Colfax and its Seemingly Endless Story
January 29, 2019
Colfax, the longest street in the United States, known today mostly for its motels, food, prostitution, and homelessness.
A street so popular astronauts can see from space, and the street that brings Colorado its story. Colfax was formerly known as the Golden Road because of its connection between Golden and Denver, renamed in 1868 for Schuyler Colfax, the speaker of the U.S. House of Representatives and vice-president to President Ulysses S. Grant. Colfax is the main corridor from Aurora in the east, west to the mountains through Denver, Lakewood, and Golden. Where traffic once consisted of hay wagons, peddlers, trolley lines, and now buses, bike lanes, and cars.
Today, known as the city’s at-risk neighborhoods, full of shopping centers, commercial offices, and healthcare facilities, was once known as a route for travel and trade through Denver. Travelers used the Golden Road as a way to the mountains, trades and other agricultural goods intended for Denver. But in the late 19th century, new arrivals began to settle and start new businesses and build homes in the West Colfax community. With immigrants from eastern United States, as well as arrivals from central and eastern Europe, the neighborhood of new homes and small businesses was primarily the Jewish community.

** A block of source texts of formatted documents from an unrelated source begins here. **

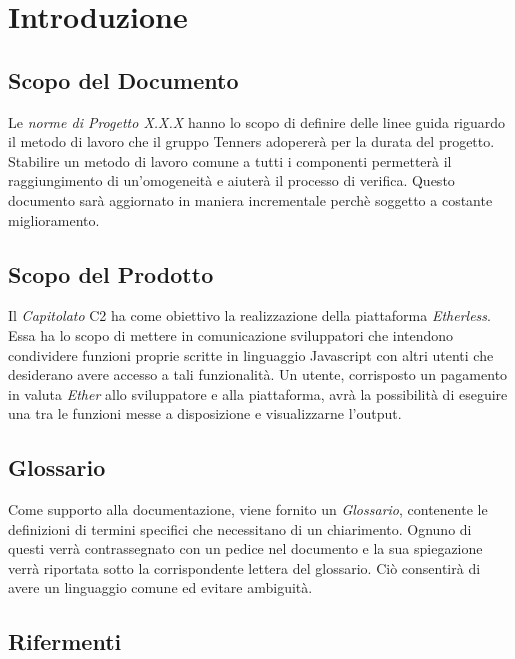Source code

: \section{Introduzione}

\subsection{Scopo del Documento}
Le \textit{norme di Progetto X.X.X} hanno lo scopo di definire delle linee guida riguardo il metodo di lavoro che il gruppo Tenners adopererà per la durata del progetto. Stabilire un metodo di lavoro comune a tutti i componenti permetterà il raggiungimento di un'omogeneità e aiuterà il processo di verifica. Questo documento sar\`a aggiornato in maniera incrementale perchè soggetto a costante miglioramento.

\subsection{Scopo del Prodotto}
Il \textit{Capitolato\glo} C2 ha come obiettivo la realizzazione della piattaforma \textit{Etherless}. Essa ha lo scopo di mettere in comunicazione sviluppatori che intendono condividere funzioni proprie scritte in linguaggio Javascript con altri utenti che desiderano avere accesso a tali funzionalità. Un utente, corrisposto un pagamento in valuta \textit{Ether\glos} allo sviluppatore e alla piattaforma, avrà la possibilità di eseguire una tra le funzioni messe a disposizione e visualizzarne l'output. 


\subsection{Glossario}
Come supporto alla documentazione, viene fornito un \textit{Glossario}\docs,
contenente le definizioni di termini specifici che necessitano di un chiarimento.
Ognuno di questi verr\`a contrassegnato con un pedice \glo nel documento e la sua
spiegazione verr\`a riportata sotto la corrispondente lettera del glossario. Ci\`o
consentir\`a di avere un linguaggio comune ed evitare ambiguit\`a.

\subsection{Rifermenti}
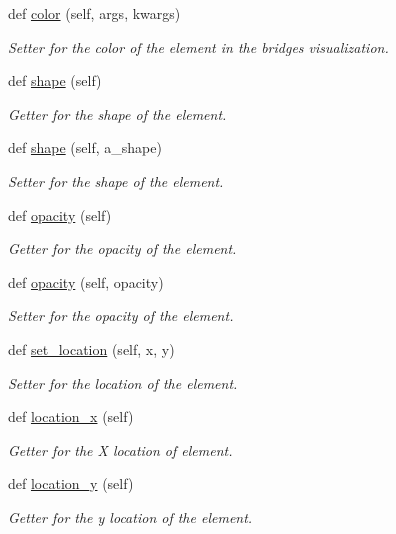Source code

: \begin{DoxyCompactItemize}
def \hyperlink{classbridges_1_1element__visualizer_1_1_element_visualizer_a8579ca1bda361a0ba44efda8683480bd}{color} (self, args, kwargs)
\begin{DoxyCompactList}\small\item\em Setter for the color of the element in the bridges visualization. \end{DoxyCompactList}\item 
def \hyperlink{classbridges_1_1element__visualizer_1_1_element_visualizer_a79ee08777449e532ff2131785647b515}{shape} (self)
\begin{DoxyCompactList}\small\item\em Getter for the shape of the element. \end{DoxyCompactList}\item 
def \hyperlink{classbridges_1_1element__visualizer_1_1_element_visualizer_af4bd377b8fb9a35c10740de7ea8c5eee}{shape} (self, a\+\_\+shape)
\begin{DoxyCompactList}\small\item\em Setter for the shape of the element. \end{DoxyCompactList}\item 
def \hyperlink{classbridges_1_1element__visualizer_1_1_element_visualizer_a64288f56aa9cb5f3ccf703d696df1c04}{opacity} (self)
\begin{DoxyCompactList}\small\item\em Getter for the opacity of the element. \end{DoxyCompactList}\item 
def \hyperlink{classbridges_1_1element__visualizer_1_1_element_visualizer_ab282e5e9b704c8ccf923cc117b541b3a}{opacity} (self, opacity)
\begin{DoxyCompactList}\small\item\em Setter for the opacity of the element. \end{DoxyCompactList}\item 
def \hyperlink{classbridges_1_1element__visualizer_1_1_element_visualizer_a7aef4402f2de7e88a3260bbec3a708a7}{set\+\_\+location} (self, x, y)
\begin{DoxyCompactList}\small\item\em Setter for the location of the element. \end{DoxyCompactList}\item 
def \hyperlink{classbridges_1_1element__visualizer_1_1_element_visualizer_a10fc24a04e43afcb393f3444bd93f5d9}{location\+\_\+x} (self)
\begin{DoxyCompactList}\small\item\em Getter for the X location of element. \end{DoxyCompactList}\item 
def \hyperlink{classbridges_1_1element__visualizer_1_1_element_visualizer_a687747f04ae17dea9d15706602688a32}{location\+\_\+y} (self)
\begin{DoxyCompactList}\small\item\em Getter for the y location of the element. \end{DoxyCompactList}\end{DoxyCompactItemize}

By the early 1950s, the community began to disperse and move throughout the city. After World War II, Colfax was an essential east-to-west avenue, becoming a seat for travelers from all over and even residents to eat, sleep, and be entertained. New hotels, motels, restaurants, stores and entertainment spots, Colfax was the hot spot.
From a street that once only held residents, to one of the most popular streets in America; Colfax has much more to offer today than it did before the Golden Road. With restaurants like Trattoria Stella on and Slicework Pizza on East Colfax, popular places like Dutch Bros and the Famous Casa Bonita off Colfax and Pierce, entertainment spots like the Ogden or Bluebird Theatres, many historical museums like the Firefighter Museum, and of course, the Colfax Museum located on 6851 W Colfax Ave., and special events at Civic Center Park, located at the end of Colfax, home to LGBTQ pride parade and much more.
“Colfax is the story of Colorado,” says writer Robert Sanchez and Craig F. Walker in The Colfax Story on the Denver post, “People live and die on the avenue, create poetry and speak hate, get drunk and find sobriety, prey on others and pray for themselves.” Colfax has a long history, and Denver will forever remember what it once was, and what it will be.